22. À ce jour, dans le cadre de leurs programmes nationaux, plusieurs partenaires du Partenariat mondial, y compris le Canada, les États‑Unis, la Finlande, l’Italie, le Japon, la Norvège, la Nouvelle‑Zélande, la République de Corée, le Royaume-Uni, la Suède et l’Union européenne, tels que le confirment les projets énumérés à l’annexe A du présent Rapport d’avancement, réalisent des projets de réduction de la menace posée par les ADM et relatifs à la sécurité nucléaire et radiologique, à la sécurité et à la non‑prolifération biologiques ainsi qu’à la sensibilisation et à la mobilisation des chercheurs, et cela dans plusieurs régions du monde, y compris en Asie centrale, en Asie du Sud‑Est, en Afrique, au Moyen‑Orient et dans les Amériques. Ces projets témoignent de la détermination des partenaires à s’attaquer, dans le cadre du Partenariat mondial, aux enjeux en constante évolution liés aux ADM, tout en terminant des projets prioritaires en cours en Russie et en Ukraine.

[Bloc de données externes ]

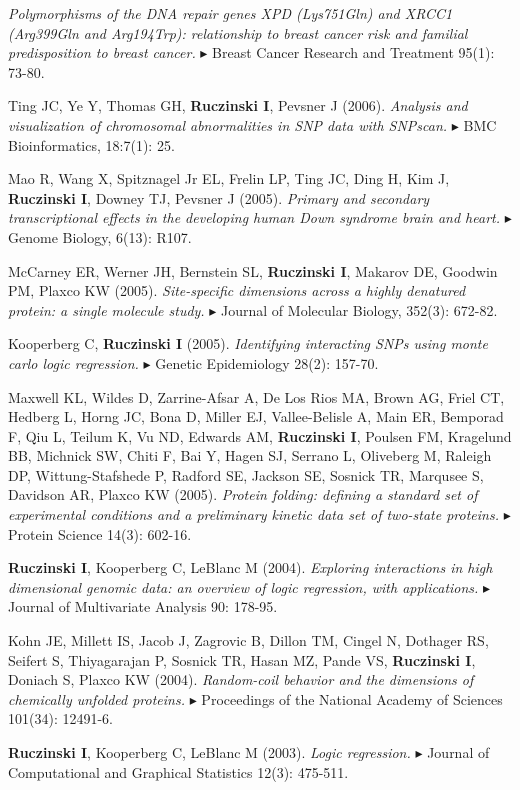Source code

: \documentclass[10pt]{article}
\newcommand{\mine}{
  \addtocounter{enumi}{1}
\item[\fcolorbox{white}{grey}{\color{white} \tiny \arabic{enumi}}]
}
\newcommand{\dg}[1]{{\color{black} $\blacktriangleright$ {#1}}}
\begin{document}
{\it Polymorphisms of the DNA repair genes XPD (Lys751Gln) and XRCC1 (Arg399Gln and Arg194Trp): relationship to breast cancer risk and familial predisposition to breast cancer.}
\dg{Breast Cancer Research and Treatment} 95(1): 73-80.
\item
Ting JC, Ye Y, Thomas GH, {\bf Ruczinski I}, Pevsner J (2006).
{\it Analysis and visualization of chromosomal abnormalities in SNP data with SNPscan.}
\dg{BMC Bioinformatics}, 18:7(1): 25.
\item
Mao R, Wang X, Spitznagel Jr EL, Frelin LP, Ting JC, Ding H, Kim J, {\bf Ruczinski I}, Downey TJ, Pevsner J (2005). 
{\it Primary and secondary transcriptional effects in the developing human Down syndrome brain and heart.}
\dg{Genome Biology}, 6(13): R107.
\item
McCarney ER, Werner JH, Bernstein SL, {\bf Ruczinski I}, Makarov DE, Goodwin PM, Plaxco KW (2005). 
{\it Site-specific dimensions across a highly denatured protein: a single molecule study.} 
\dg{Journal of Molecular Biology}, 352(3): 672-82.
\mine
Kooperberg C, {\bf Ruczinski I} (2005). 
{\it Identifying interacting SNPs using monte carlo logic regression.}
\dg{Genetic Epidemiology} 28(2): 157-70.  
\item 
Maxwell KL, Wildes D, Zarrine-Afsar A, De Los Rios MA, Brown AG, Friel CT, Hedberg L, Horng JC, Bona D, Miller EJ, Vallee-Belisle A, Main ER, Bemporad F, Qiu L, Teilum K, Vu ND, Edwards AM, {\bf Ruczinski I}, Poulsen FM, Kragelund BB, Michnick SW, Chiti F, Bai Y, Hagen SJ, Serrano L, Oliveberg M, Raleigh DP, Wittung-Stafshede P, Radford SE, Jackson SE, Sosnick TR, Marqusee S, Davidson AR, Plaxco KW (2005). 
{\it Protein folding: defining a standard set of experimental conditions and a preliminary kinetic data set of two-state proteins.}
\dg{Protein Science} 14(3): 602-16.
\mine
{\bf Ruczinski I}, Kooperberg C, LeBlanc M (2004).  
{\it Exploring interactions in high dimensional genomic data: an overview of logic regression, with applications.}
\dg{Journal of Multivariate Analysis} 90: 178-95. 
\item 
Kohn JE, Millett IS, Jacob J, Zagrovic B, Dillon TM, Cingel N, Dothager RS, Seifert S, Thiyagarajan P, Sosnick TR, Hasan MZ, Pande VS, {\bf Ruczinski I}, Doniach S, Plaxco KW (2004). 
{\it Random-coil behavior and the dimensions of chemically unfolded proteins.}
\dg{Proceedings of the National Academy of Sciences} 101(34): 12491-6.
\mine
{\bf Ruczinski I}, Kooperberg C, LeBlanc M (2003). 
{\it Logic regression.}
\dg{Journal of Computational and Graphical Statistics} 12(3): 475-511. 
\end{document}
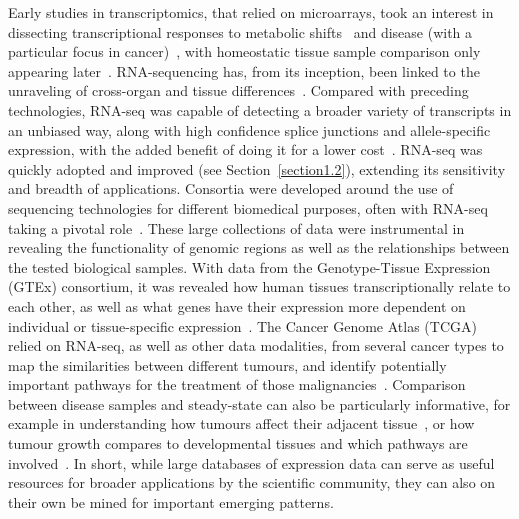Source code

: Early studies in transcriptomics, that relied on microarrays, took an interest in dissecting transcriptional responses to metabolic shifts~\citep{derisi_exploring_1997} and disease (with a particular focus in cancer)~\citep{rhodes_large-scale_2004}, with homeostatic tissue sample comparison only appearing later~\citep{shyamsundar_dna_2005}. 
RNA-sequencing has, from its inception, been linked to the unraveling of cross-organ and tissue differences~\citep{mortazavi_mapping_2008}. Compared with preceding technologies, RNA-seq was capable of detecting a broader variety of transcripts in an unbiased way, along with high confidence splice junctions and allele-specific expression, with the added benefit of doing it for a lower cost~\citep{wang_rna-seq:_2009}. RNA-seq was quickly adopted and improved (see Section~\ref{section1.2}), extending its sensitivity and breadth of applications. Consortia were developed around the use of sequencing technologies for different biomedical purposes, often with RNA-seq taking a pivotal role~\citep{the_cancer_genome_atlas_research_network_cancer_2013,the_encode_project_consortium_integrated_2012,lonsdale_genotype-tissue_2013}. These large collections of data were instrumental in revealing the functionality of genomic regions as well as the relationships between the tested biological samples. With data from the Genotype-Tissue Expression (GTEx) consortium, it was revealed how human tissues transcriptionally relate to each other, as well as what genes have their expression more dependent on individual or tissue-specific expression~\citep{mele_human_2015}. The Cancer Genome Atlas (TCGA) relied on RNA-seq, as well as other data modalities, from several cancer types to map the similarities between different tumours, and identify potentially important pathways for the treatment of those malignancies~\citep{hoadley_cell--origin_2018}. Comparison between disease samples and steady-state can also be particularly informative, for example in understanding how tumours affect their adjacent tissue~\citep{aran_comprehensive_2017}, or how tumour growth compares to developmental tissues and which pathways are involved~\citep{young_single-cell_2018}. In short, while large databases of expression data can serve as useful resources for broader applications by the scientific community, they can also on their own be mined for important emerging patterns.

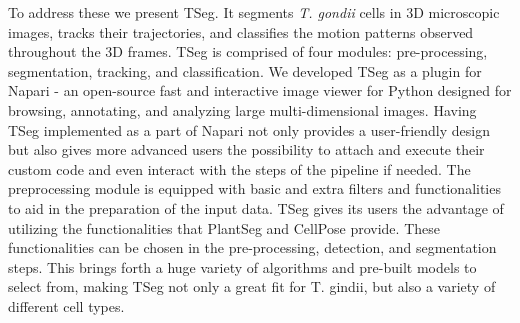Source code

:\documentclass[./dissertation.tex]{subfiles}
\begin{document}
To address these we present TSeg. It segments \textit{T. gondii} cells in 3D microscopic images, tracks their trajectories, and classifies the motion patterns observed throughout the 3D frames. TSeg is comprised of four modules: pre-processing, segmentation, tracking, and classification. We developed TSeg as a plugin for Napari \cite{sofroniew_nicholas_2022_6598542} - an open-source fast and interactive image viewer for Python designed for browsing, annotating, and analyzing large multi-dimensional images. Having TSeg implemented as a part of Napari not only provides a user-friendly design but also gives more advanced users the possibility to attach and execute their custom code and even interact with the steps of the pipeline if needed. The preprocessing module is equipped with basic and extra filters and functionalities to aid in the preparation of the input data. TSeg gives its users the advantage of utilizing the functionalities that PlantSeg and CellPose provide. These functionalities can be chosen in the pre-processing, detection, and segmentation steps. This brings forth a huge variety of algorithms and pre-built models to select from, making TSeg not only a great fit for T. gindii, but also a variety of different cell types.

\end{document}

23. En raison de la dimension planétaire actuelle des menaces posées par les ADM, les membres du G-8 poursuivent l’élargissement géographique du Partenariat mondial, étant entendu que cela permettra de s’attaquer plus efficacement à ces enjeux à l’échelle mondiale. Tout en veillant à terminer les projets de destruction des armes chimiques et de démantèlement des sous‑marins nucléaires en Russie, les partenaires du Partenariat mondial conviennent que pour l’exécution de programmes, la sécurité nucléaire, la sécurité biologique ainsi que la sensibilisation et la mobilisation des chercheurs constituent des domaines importants devant faire l’objet d’une coopération dans d’autres régions du monde. Les partenaires continueront à communiquer une information rigoureuse sur la portée de leurs activités à l’échelle de la planète, y compris dans l’annexe jointe à ce document.

24. Dans l’optique de l’élargissement géographique du Partenariat mondial, les partenaires saluent la coopération actuelle avec l’Agence internationale de l’énergie atomique (AIEA), l’Organisation pour l’interdiction des armes chimiques (OIAC) et les États parties à la Convention sur les armes biologiques et à toxines en ce qui concerne la mise en commun de l’information et de l’expertise. L’Accord de garanties et le Protocole additionnel de l’AIEA, la résolution 1540 du Conseil de sécurité des Nations Unies et l’Initiative mondiale de lutte contre le terrorisme nucléaire se veulent tous des mécanismes importants qui aideront à l’exécution de programmes concrets par des membres du Partenariat mondial.

25. L’élargissement de l’adhésion au Partenariat mondial, pour favoriser l’exécution de programmes à l’échelle de la planète, continue de figurer au rang des priorités. Des partenaires du G-8 qui s’intéressent à l’élargissement ont pris contact avec certains pays précis, tel que l’a évoqué le Groupe de travail sur le Partenariat mondial, pour savoir si ceux‑ci souhaitaient adhérer au Partenariat mondial. Le GTPM continuera également à coordonner les efforts visant à mobiliser de nouveaux participants éventuels. Conformément à la décision prise en 2008 à Toyako et tel qu’il a été réaffirmé en 2009 à L’Aquila, de nouveaux membres qui souscrivent aux principes et aux lignes directrices de Kananaskis peuvent participer, selon chaque cas particulier, au Partenariat mondial élargi.